Bersama dengan tim dosen dari kampus Universitas Bakrie, UBpreneur berusaha untuk terus memperbaiki proses dan kinerjanya. Pola pendampingan startup/tenant guna meningkatkan keberhasilan berwirausaha dilakukan melalui pembinaan 3 elemen pokok kewirausahan (karakter/kepemimpinan, pengetahuan produk, dan keterampilan manajerial) yang ditambah dengan pemanfaatan teknologi. Pendidikan kewirausahaan menggunakan media internet secara online juga diperkenalkan kepada para startup binaan UBpreneur. Dalam 3 tahun terakhir, pengajaran kewirausahaan di kampus Universitas Bakrie menggunakan modul pengajaran online LearnWise dari Wadhwani Foundation dan juga memanfaatkan aplikasi Google Classroomdari Google. UBpreneur juga bekerjasama menjadi anggota dari University Business Incubator Global (UBI-Global) yang berkantor pusat di Swedia.

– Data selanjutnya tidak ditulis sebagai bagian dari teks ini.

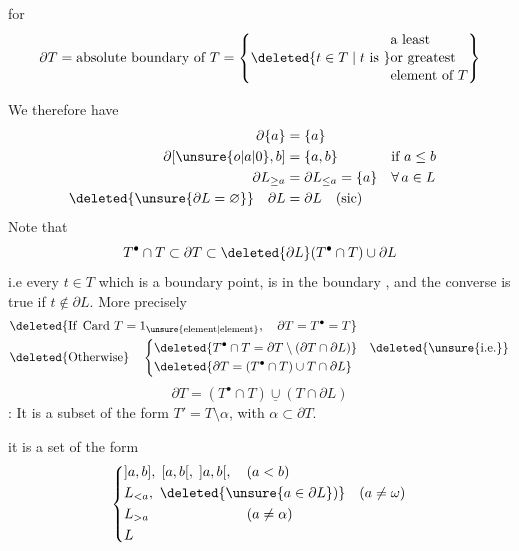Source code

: for
\[
\partial T=\text{absolute boundary of }T
=\left\{\deleted{t\in T\mid t\text{ is }}\begin{aligned}
&\text{a least}\\[-2pt]
&\text{or greatest}\\[-2pt]
&\text{element of }T
\end{aligned}\right\}
\]

We therefore have
\[
\begin{aligned}
\partial\{a\}&=\{a\}\\
\partial[\unsure{o|a|0},b]&=\{a,b\} &&\text{if }a\leq b\\
\partial L_{\geq a}&=\partial L_{\leq a}=\{a\} &&\forall\,a\in L\\
\deleted{\unsure{\partial L=\varnothing}}\quad\partial L&=\partial L\quad\text{(sic)}
\end{aligned}
\]
Note that
\[
T^\bullet\cap T\subset\partial T\subset\deleted{\partial L}(T^\bullet\cap T)\cup\partial L
\]
i.e every $t\in T$ which is a boundary point, is in the boundary , and the converse is true if $t\notin\partial L$. More precisely
\[
\begin{aligned}
&\deleted{\text{If }\operatorname{Card}\,T=1_{\unsure{\mathrm{element}|\mathrm{element}}},\quad\partial T=T^\bullet=T}\\
&\deleted{\text{Otherwise}}\quad
\left\{\begin{aligned}
&\deleted{T^\bullet\cap T=\partial T\setminus(\partial T\cap\partial L)}\quad\deleted{\text{\unsure{i.e.}}}\\
&\deleted{\partial T=(T^\bullet\cap T)\cup T\cap\partial L}
\end{aligned}\right.
\end{aligned}
\]
\[
\boxed{\partial T=(T^\bullet\cap T)\mathbin{\underline{\cup}}(T\cap\partial L)}
\]
 : It is a subset    of the form $T'=T\setminus\alpha$, with $\alpha\subset\partial T$.

 it is a set of the form
\[
\left\{\begin{aligned}
&]a,b],\;[a,b[,\;]a,b[,\quad(a<b)\\
&L_{<a},\ \deleted{\unsure{a\in\partial L})}\quad(a\neq\omega)\\
&L_{>a}\hspace{7em}(a\neq\alpha)\\
&L
\end{aligned}\right.
\]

 UBpreneur juga berpartisipasi dalam program rintisan technopark yang sedang diinisiasi oleh tim Universitas Bakrie. Program technopark sedang dalam penjajagan oleh Tim Prodi Teknik Industri dengan prioritas kajian technopark manufaktur. Dalam pengembangannya, program rintisan ini banyak melibatkan tim dari kelompok industri manufaktur Bakrie (PT Bakrie Metal Industries, PT Bakrie Autoparts, PT Bakrie Pipe Industries, dll) yang berlokasi di Bekasi dan Cilegon.   

MAIN TASKS

  1. Memberikan pelayanan konsultasi/ mentoring kepada mahasiswa dan alumni baik yang ingin menjalankan usaha maupun yang sedang menjalankan usaha.
  2. Memberikan pendanaan baik bersifat hibah maupun pinjaman lunak untuk bantuan pejalanan usaha mahasiswa/ alumni.
  3. Memberikan pelatihan-pelatihan praktis mengenai kewirausahaan kepada mahasiswa/alumni.
  4. Memberikan bantuan pembuatan rencana bisnis untuk memenangkan berbagai kompetisi bisnis.

VISI

Menjadi inkubator bisnis yang produktif dalam menghasilkan usaha rintisan (startup) berkelanjutan dan menjadi salah satu pusat rujukan pengembangan kewirausahaan berbasis ilmu pengetahuan dan teknologi di Indonesia.

 

MISI

  1. Memfasilitasi mahasiswa, alumni dan masyarakat di sekitar Universitas Bakrie dalam membangun bisnis baru yang dapat meningkatkan perekonomian dan membuka lapangan kerja bagi masyarakat.
  2. Menfasilitasi hasil riset inovatif dari kampus Universitas Bakrie atau masyarakat umum untuk membangun usaha;
  3. Membina pengusaha pemula (startup) menjadi pengusaha yang tangguh, mandiri dan berdaya saing.
  4. Mengembangkan sumber pendapatan untuk mendukung kemandirian inkubator bisnis.
  5. Mengembangkan jejaring/kerjasama di tingkat nasional maupun internasional dalam rangka penguatan inkubator bisnis.